Deshalb kämpfen wir dafür, dass Betroffene die notwendigen Werkzeuge erhalten, um sich gegen digitale Gewalt verteidigen zu können. Auf politischer Ebene verfolgen wir zwei zentrale Vorhaben gegen Hass im Netz – den Digital Services Act und das Gesetz zum Schutz vor digitaler Gewalt. Mit ersterem wurde das Netzwerkdurchsetzungsgesetz auf die europäische Ebene gehoben und  weitere Pflichten für die großen Internetkonzerne hinzugefügt, damit diese gegen Hass und Falschinformationen auf ihren Plattformen vorgehen müssen. Tun sie das nicht, drohen hohe Strafen.

Es braucht mehr und nicht weniger Hilfe für Betroffene

Im Koalitionsvertrag bekennt sich die Bundesregierung zudem zum Kampf gegen digitale Gewalt. "Mit einem Gesetz gegen digitale Gewalt werden wir rechtliche Hürden für Betroffene, sowie Lücken bei Auskunftsrechten, abbauen und umfassende Beratungsangebote aufsetzen". Erst vor kurzem hat der Bundesjustizminister ein erstes Eckpunktepapier dazu der Öffentlichkeit vorgestellt. Der Digital Services Act und ein umfassendes Digitales Gewaltschutzgesetz müssen nun zeitnah verabschiedet werden.   

Es braucht mehr und nicht weniger Hilfe für Betroffene, das ist  also die eindeutige Botschaft des Koalitionsvertrages.  

Umso weniger verstehen wir, dass nun der einzigen bundesweit tätigen Beratungsstelle die finanzielle Unterstützung gestrichen werden soll. Die Streichung der Förderung bedeutet ganz konkret, dass HateAid im schlimmsten Fall Betroffene abweisen muss, die in einer Notlage Hilfe suchen.

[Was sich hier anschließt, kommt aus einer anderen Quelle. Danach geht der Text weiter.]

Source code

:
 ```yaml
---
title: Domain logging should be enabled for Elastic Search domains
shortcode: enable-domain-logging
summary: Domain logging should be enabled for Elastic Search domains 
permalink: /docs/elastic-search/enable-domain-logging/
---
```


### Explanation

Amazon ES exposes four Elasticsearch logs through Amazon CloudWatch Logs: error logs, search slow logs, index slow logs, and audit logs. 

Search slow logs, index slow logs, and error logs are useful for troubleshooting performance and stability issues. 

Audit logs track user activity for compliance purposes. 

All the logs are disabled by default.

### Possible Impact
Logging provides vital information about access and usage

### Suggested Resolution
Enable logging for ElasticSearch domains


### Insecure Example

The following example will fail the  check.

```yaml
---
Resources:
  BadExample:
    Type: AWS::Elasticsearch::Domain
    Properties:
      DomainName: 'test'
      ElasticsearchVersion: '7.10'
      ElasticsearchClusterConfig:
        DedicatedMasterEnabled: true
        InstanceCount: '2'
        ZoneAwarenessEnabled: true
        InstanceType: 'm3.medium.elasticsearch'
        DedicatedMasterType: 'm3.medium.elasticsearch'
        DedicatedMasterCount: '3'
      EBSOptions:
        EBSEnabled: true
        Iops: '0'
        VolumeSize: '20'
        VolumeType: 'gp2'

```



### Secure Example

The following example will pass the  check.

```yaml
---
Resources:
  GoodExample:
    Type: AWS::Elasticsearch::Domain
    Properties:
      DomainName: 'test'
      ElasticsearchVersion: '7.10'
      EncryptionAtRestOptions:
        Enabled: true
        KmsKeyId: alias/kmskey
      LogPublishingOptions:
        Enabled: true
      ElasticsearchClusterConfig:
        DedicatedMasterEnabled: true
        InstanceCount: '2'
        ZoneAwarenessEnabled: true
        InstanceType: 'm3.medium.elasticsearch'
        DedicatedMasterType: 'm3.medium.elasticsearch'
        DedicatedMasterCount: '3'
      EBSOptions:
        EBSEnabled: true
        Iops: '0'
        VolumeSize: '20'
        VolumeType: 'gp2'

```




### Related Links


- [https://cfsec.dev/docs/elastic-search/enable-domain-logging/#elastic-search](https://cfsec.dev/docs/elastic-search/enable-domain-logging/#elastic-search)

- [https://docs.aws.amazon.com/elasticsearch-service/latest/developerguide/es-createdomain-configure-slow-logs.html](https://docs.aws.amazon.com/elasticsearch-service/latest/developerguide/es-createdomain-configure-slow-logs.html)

Diese Beratungsarbeit ist aber Voraussetzung dafür, dass Betroffene erfahren, welche Rechte und Möglichkeiten sie haben, sich zu schützen und es ist eine Chance zu verhindern, dass sich noch mehr Menschen aus dem öffentlichen Raum zurückziehen, weil sie Gewalt dort nicht mehr ertragen.  

Das Ende der Unterstützung ist ein Schlag ins Gesicht für alle Betroffenen und noch dazu das falsche Signal an die Hater. Letztere dürften sich dadurch bestärkt sehen, denn die Botschaft an sie lautet: Ihr könnt weitermachen.  

Wir und viele andere, die sich im Land für die Demokratie einsetzen, erwarten von einem Bundesjustizminister, den Schutz der Demokratie und den Kampf gegen Hass, Mobbing und Rechtsextremismus zu seiner Hauptaufgabe zu machen.